Batteries are good at smoothing out daily or even weekly variations but do not make any sense whatsoever for seasonal power storage.

It's ridiculously cost ineffective to charge a battery in July only to discharge it in December.

60% roundtrip is cost effective if you're synthesizing when the sun is blazing and the wind is blowing hard and burning it when wind, solar and batteries have all tapped out.

Thats especially so if the equipment has low capex which it seems like this does. Unlike batteries that makes it cost effective to overbuild and idle it most of the year.


> It's ridiculously cost ineffective to charge a battery in July only to discharge it in December

Indeed.

This is why the cheapest solutions in most places are a mix of a mere few days off storage plus a target production level that is a little higher than you need on an average day in winter.

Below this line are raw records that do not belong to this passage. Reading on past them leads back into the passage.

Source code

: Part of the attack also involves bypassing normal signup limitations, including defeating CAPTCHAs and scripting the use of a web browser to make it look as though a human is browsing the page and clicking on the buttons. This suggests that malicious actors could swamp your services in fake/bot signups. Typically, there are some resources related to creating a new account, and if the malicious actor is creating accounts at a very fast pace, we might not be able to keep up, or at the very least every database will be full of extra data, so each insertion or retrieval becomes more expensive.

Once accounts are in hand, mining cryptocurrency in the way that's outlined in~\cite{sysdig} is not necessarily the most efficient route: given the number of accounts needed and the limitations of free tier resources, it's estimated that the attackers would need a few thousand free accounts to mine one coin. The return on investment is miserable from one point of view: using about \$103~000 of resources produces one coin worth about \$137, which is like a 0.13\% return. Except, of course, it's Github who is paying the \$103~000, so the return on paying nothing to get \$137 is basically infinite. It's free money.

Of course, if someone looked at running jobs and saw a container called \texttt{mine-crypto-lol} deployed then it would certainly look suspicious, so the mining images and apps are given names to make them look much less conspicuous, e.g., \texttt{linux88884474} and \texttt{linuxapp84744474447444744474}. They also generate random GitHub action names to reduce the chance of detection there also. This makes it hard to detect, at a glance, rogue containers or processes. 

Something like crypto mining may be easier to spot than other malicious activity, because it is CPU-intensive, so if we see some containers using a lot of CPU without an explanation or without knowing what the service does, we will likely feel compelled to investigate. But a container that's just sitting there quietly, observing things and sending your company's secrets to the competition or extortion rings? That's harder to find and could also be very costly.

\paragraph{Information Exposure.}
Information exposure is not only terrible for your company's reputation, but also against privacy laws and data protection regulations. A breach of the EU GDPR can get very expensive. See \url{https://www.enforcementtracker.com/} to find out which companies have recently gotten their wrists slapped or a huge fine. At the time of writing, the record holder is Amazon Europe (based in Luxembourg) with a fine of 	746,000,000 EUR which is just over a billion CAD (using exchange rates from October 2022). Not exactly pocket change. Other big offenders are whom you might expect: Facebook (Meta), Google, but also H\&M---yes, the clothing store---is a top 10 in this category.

While this doesn't work above the arctic circle (you could do it with a power line somewhere sunnier or a synthetic fuel, and possibly also geothermal or nuclear etc., devil is in the details for all options) overproduction + 35-90 hours of batteries is sufficient for most people and places:

https://tonyseba.com/wp-content/uploads/2020/11/RethinkingEn...


Is that more effective than the traditional, "store the energy as kinetic potential energy by pushing water uphill, so you can let it go down the hill later" approach.


For storing energy cheaply for months at a time and transporting it across large distances, yes.

Pumped storage has ~90% roundtrip efficiency, good at storing energy for days or weeks but maxes out easily. The energy density of water pushed uphill is very low.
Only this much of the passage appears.